**WHAT IS BEING ASKED**: Where does the word "unexpected" show up in the records? Copy every line that holds it.

= Beginning of Section =

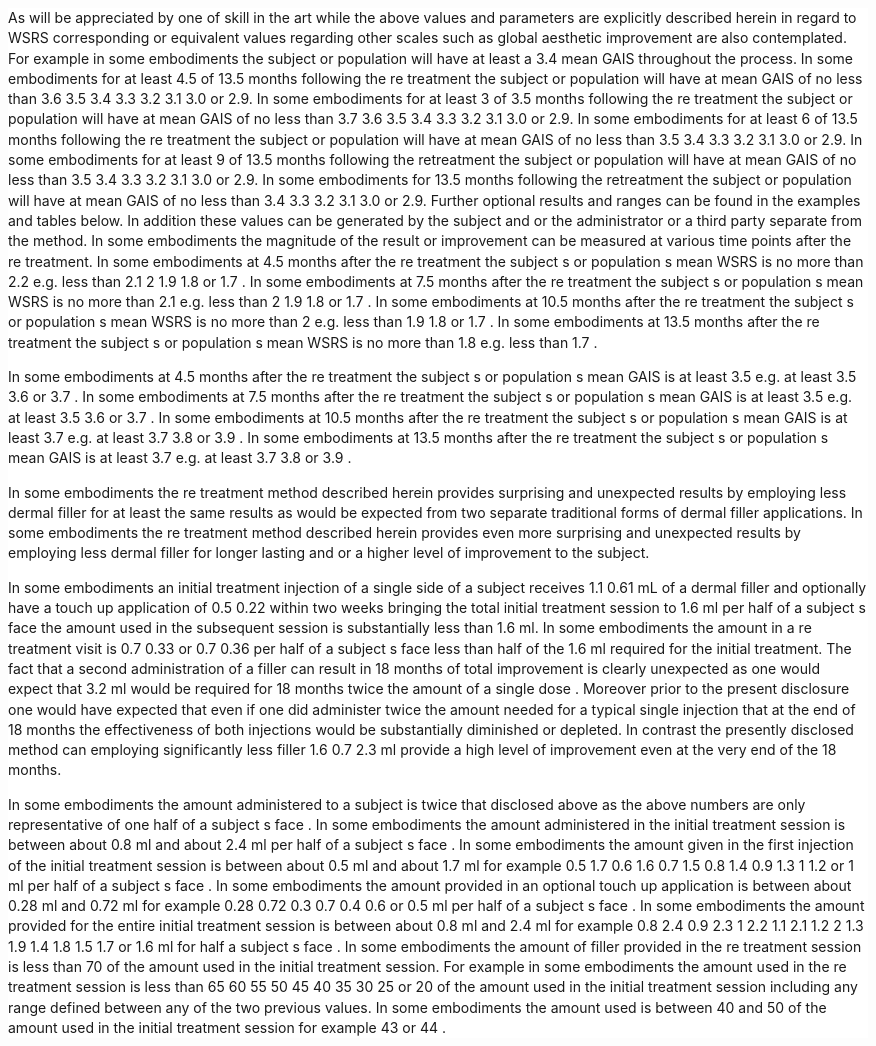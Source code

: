 As will be appreciated by one of skill in the art while the above values and parameters are explicitly described herein in regard to WSRS corresponding or equivalent values regarding other scales such as global aesthetic improvement are also contemplated. For example in some embodiments the subject or population will have at least a 3.4 mean GAIS throughout the process. In some embodiments for at least 4.5 of 13.5 months following the re treatment the subject or population will have at mean GAIS of no less than 3.6 3.5 3.4 3.3 3.2 3.1 3.0 or 2.9. In some embodiments for at least 3 of 3.5 months following the re treatment the subject or population will have at mean GAIS of no less than 3.7 3.6 3.5 3.4 3.3 3.2 3.1 3.0 or 2.9. In some embodiments for at least 6 of 13.5 months following the re treatment the subject or population will have at mean GAIS of no less than 3.5 3.4 3.3 3.2 3.1 3.0 or 2.9. In some embodiments for at least 9 of 13.5 months following the retreatment the subject or population will have at mean GAIS of no less than 3.5 3.4 3.3 3.2 3.1 3.0 or 2.9. In some embodiments for 13.5 months following the retreatment the subject or population will have at mean GAIS of no less than 3.4 3.3 3.2 3.1 3.0 or 2.9. Further optional results and ranges can be found in the examples and tables below. In addition these values can be generated by the subject and or the administrator or a third party separate from the method. In some embodiments the magnitude of the result or improvement can be measured at various time points after the re treatment. In some embodiments at 4.5 months after the re treatment the subject s or population s mean WSRS is no more than 2.2 e.g. less than 2.1 2 1.9 1.8 or 1.7 . In some embodiments at 7.5 months after the re treatment the subject s or population s mean WSRS is no more than 2.1 e.g. less than 2 1.9 1.8 or 1.7 . In some embodiments at 10.5 months after the re treatment the subject s or population s mean WSRS is no more than 2 e.g. less than 1.9 1.8 or 1.7 . In some embodiments at 13.5 months after the re treatment the subject s or population s mean WSRS is no more than 1.8 e.g. less than 1.7 .

In some embodiments at 4.5 months after the re treatment the subject s or population s mean GAIS is at least 3.5 e.g. at least 3.5 3.6 or 3.7 . In some embodiments at 7.5 months after the re treatment the subject s or population s mean GAIS is at least 3.5 e.g. at least 3.5 3.6 or 3.7 . In some embodiments at 10.5 months after the re treatment the subject s or population s mean GAIS is at least 3.7 e.g. at least 3.7 3.8 or 3.9 . In some embodiments at 13.5 months after the re treatment the subject s or population s mean GAIS is at least 3.7 e.g. at least 3.7 3.8 or 3.9 .

In some embodiments the re treatment method described herein provides surprising and unexpected results by employing less dermal filler for at least the same results as would be expected from two separate traditional forms of dermal filler applications. In some embodiments the re treatment method described herein provides even more surprising and unexpected results by employing less dermal filler for longer lasting and or a higher level of improvement to the subject.

In some embodiments an initial treatment injection of a single side of a subject receives 1.1 0.61 mL of a dermal filler and optionally have a touch up application of 0.5 0.22 within two weeks bringing the total initial treatment session to 1.6 ml per half of a subject s face the amount used in the subsequent session is substantially less than 1.6 ml. In some embodiments the amount in a re treatment visit is 0.7 0.33 or 0.7 0.36 per half of a subject s face less than half of the 1.6 ml required for the initial treatment. The fact that a second administration of a filler can result in 18 months of total improvement is clearly unexpected as one would expect that 3.2 ml would be required for 18 months twice the amount of a single dose . Moreover prior to the present disclosure one would have expected that even if one did administer twice the amount needed for a typical single injection that at the end of 18 months the effectiveness of both injections would be substantially diminished or depleted. In contrast the presently disclosed method can employing significantly less filler 1.6 0.7 2.3 ml provide a high level of improvement even at the very end of the 18 months.

In some embodiments the amount administered to a subject is twice that disclosed above as the above numbers are only representative of one half of a subject s face . In some embodiments the amount administered in the initial treatment session is between about 0.8 ml and about 2.4 ml per half of a subject s face . In some embodiments the amount given in the first injection of the initial treatment session is between about 0.5 ml and about 1.7 ml for example 0.5 1.7 0.6 1.6 0.7 1.5 0.8 1.4 0.9 1.3 1 1.2 or 1 ml per half of a subject s face . In some embodiments the amount provided in an optional touch up application is between about 0.28 ml and 0.72 ml for example 0.28 0.72 0.3 0.7 0.4 0.6 or 0.5 ml per half of a subject s face . In some embodiments the amount provided for the entire initial treatment session is between about 0.8 ml and 2.4 ml for example 0.8 2.4 0.9 2.3 1 2.2 1.1 2.1 1.2 2 1.3 1.9 1.4 1.8 1.5 1.7 or 1.6 ml for half a subject s face . In some embodiments the amount of filler provided in the re treatment session is less than 70 of the amount used in the initial treatment session. For example in some embodiments the amount used in the re treatment session is less than 65 60 55 50 45 40 35 30 25 or 20 of the amount used in the initial treatment session including any range defined between any of the two previous values. In some embodiments the amount used is between 40 and 50 of the amount used in the initial treatment session for example 43 or 44 .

= End of Section =

**EXERCISE ANSWER**:
In some embodiments the re treatment method described herein provides surprising and unexpected results by employing less dermal filler for at least the same results as would be expected from two separate traditional forms of dermal filler applications. In some embodiments the re treatment method described herein provides even more surprising and unexpected results by employing less dermal filler for longer lasting and or a higher level of improvement to the subject.
In some embodiments an initial treatment injection of a single side of a subject receives 1.1 0.61 mL of a dermal filler and optionally have a touch up application of 0.5 0.22 within two weeks bringing the total initial treatment session to 1.6 ml per half of a subject s face the amount used in the subsequent session is substantially less than 1.6 ml. In some embodiments the amount in a re treatment visit is 0.7 0.33 or 0.7 0.36 per half of a subject s face less than half of the 1.6 ml required for the initial treatment. The fact that a second administration of a filler can result in 18 months of total improvement is clearly unexpected as one would expect that 3.2 ml would be required for 18 months twice the amount of a single dose . Moreover prior to the present disclosure one would have expected that even if one did administer twice the amount needed for a typical single injection that at the end of 18 months the effectiveness of both injections would be substantially diminished or depleted. In contrast the presently disclosed method can employing significantly less filler 1.6 0.7 2.3 ml provide a high level of improvement even at the very end of the 18 months.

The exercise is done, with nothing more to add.